Palm oil off 1-month high, US weather in focus

23 Aug, 2012

Palm oil futures have been riding on the back of weather-fuelled gains in the soybean oil market after a long weekend holiday and strong export demand, although traders said the price rally might not be sustainable.

"The market looks a little toppish. The current high prices will certainly hurt demand," said a trader with a local commodities brokerage in Malaysia. "We are also entering the peak palm oil production months of September and October, which could cap any major rallies."

 By the midday break, the benchmark November 2012 contract on the Bursa Malaysia Derivatives Exchange were almost unchanged at 3,079 ringgit ($994) per tonne. Prices earlier hit a high of 3,100 ringgit, a level last seen on July 17.

Total traded volumes stood at 10,242 lots of 25 tonnes each, lower than the usual 12,500 lots.

 Technicals appears to be supportive. Palm oil will soar to 3,183 ringgit per tonne as it has broken above a resistance at 3,044 ringgit, said Reuters market analyst Wang Tao.

 Demand for the edible oil was resilient with Malaysia's palm oil exports rising 6 percent for the Aug 1-20 period from a month ago on higher shipments to China and India, cargo surveyor Intertek Testing Services said on Wednesday.

 Another cargo surveyor Societe Generale de Surveillance will release Aug 1-20 data together with Aug 1-25 data on Monday.

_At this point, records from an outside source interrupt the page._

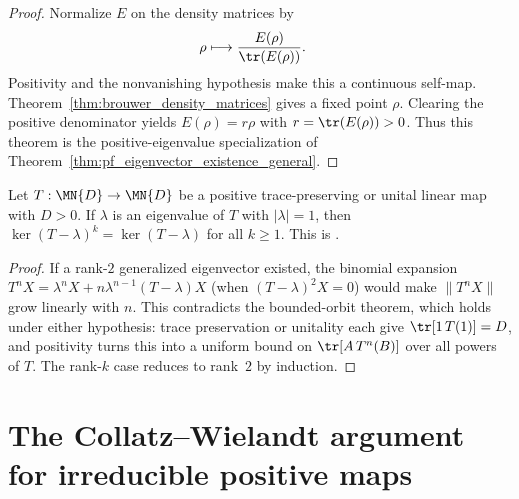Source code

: \begin{proof}\leanok
    Normalize $E$ on the density matrices by
    \begin{align}
        \rho
         & \longmapsto\frac{E(\rho)}{\tr(E(\rho))}.
        \notag
    \end{align}
    Positivity and the nonvanishing hypothesis make this a continuous
    self-map. Theorem~\ref{thm:brouwer_density_matrices} gives a fixed point
    $\rho$. Clearing the positive denominator yields
    $E(\rho)=r\rho$ with $r=\tr(E(\rho))>0$. Thus this theorem is the
    positive-eigenvalue specialization of
    Theorem~\ref{thm:pf_eigenvector_existence_general}.
\end{proof}

\begin{theorem}
    \label{thm:peripheral_jordan_trivial}
    \leanok
    Let $T:\MN{D}\to\MN{D}$ be a positive trace-preserving or unital
    linear map with $D>0$.  If $\lambda$ is an eigenvalue of $T$ with
    $|\lambda|=1$, then $\ker(T-\lambda)^k=\ker(T-\lambda)$ for all
    $k\ge1$.  This is \cite[Proposition~6.2]{Wolf2012Quantum}.
\end{theorem}

\begin{proof}\leanok
    If a rank-$2$ generalized eigenvector existed, the binomial expansion
    $T^n X=\lambda^n X+n\lambda^{n-1}(T-\lambda)X$ (when
    $(T-\lambda)^2X=0$) would make $\|T^nX\|$ grow linearly with $n$.  This
    contradicts the bounded-orbit theorem, which holds under either
    hypothesis: trace preservation or unitality each give
    $\tr[1\,T(1)]=D$, and positivity turns this into a uniform bound on
    $\tr[A\,T^n(B)]$ over all powers of $T$.  The rank-$k$ case reduces to
    rank~$2$ by induction.
\end{proof}

\section{The Collatz--Wielandt argument for irreducible positive maps}

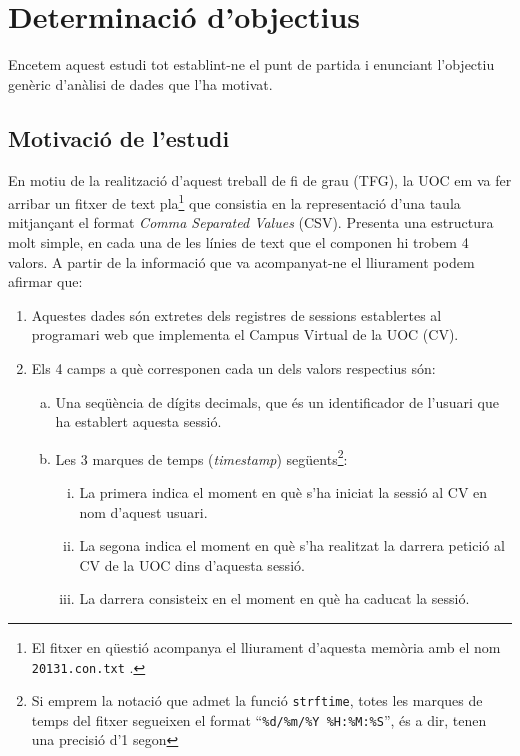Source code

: \documentclass[
	a4paper,
	twoside,
	justified
]{tufte-book}
\begin{document}
\mainmatter\setcounter{page}{1}

\chapter{Determinació d'objectius}

Encetem aquest estudi tot establint-ne el punt de partida i enunciant l'objectiu genèric d'anàlisi de dades que l'ha motivat.

\section{Motivació de l'estudi}

En motiu de la realització d'aquest treball de fi de grau (TFG), la UOC em va fer arribar un fitxer de text pla\footnote{El fitxer en qüestió acompanya el lliurament d'aquesta memòria amb el nom \texttt{20131.con.txt} .} que consistia en la representació d'una taula mitjançant el format \emph{Comma Separated Values} (CSV). Presenta una estructura molt simple, en cada una de les línies de text que el componen hi trobem 4 valors. A partir de la informació que va acompanyat-ne el lliurament podem afirmar que:
 
\begin{enumerate}[(1)]
  \item Aquestes dades són extretes dels registres de sessions establertes al programari web que implementa el Campus Virtual de la UOC (CV).
  \item Els 4 camps a què corresponen cada un dels valors respectius són:
  \begin{enumerate}[(a)]
    \item Una seqüència de dígits decimals, que és un identificador de l'usuari que ha establert aquesta sessió.
    \item Les 3 marques de temps (\emph{timestamp}) següents\footnote[][-3\baselineskip]{Si emprem la notació que admet la funció \texttt{strftime}, totes les marques de temps del fitxer segueixen el format ``\texttt{\%d/\%m/\%Y \%H:\%M:\%S}'', és a dir, tenen una precisió d'1 segon}:
    \begin{enumerate}[(i)] 
 		\item La primera indica el moment en què s'ha iniciat la sessió al CV en nom d'aquest usuari.
    \item La segona indica el moment en què s'ha realitzat la darrera petició al CV de la UOC dins d'aquesta sessió.
    \item La darrera consisteix en el moment en què ha caducat la sessió.
    \end{enumerate}  
  \end{enumerate}  
\end{enumerate}
\end{document}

 The worst drought in the US in over half a century that damaged soybean crop prospects remained in focus as a smaller supply of soybean oil could shift more demand to the cheaper palm oil.

 Planters are also concerned by weather woes closer to Southeast Asia, where a possible return of El Nino by end of the year could hurt oil palm yields for major producers Indonesia and Malaysia.

Brent crude rose on Thursday, approaching $116 per barrel on renewed hopes for another round of monetary stimulus by the US Federal Reserve, helping investors look past weak manufacturing data from China.

 In other vegetable oil markets, the most active US soyoil contract for December delivery lost 0.3 percent by 0433 GMT. The most active January 2013 soyoil contract on the Dalian Commodity Exchange was 0.3 percent higher by the midday break.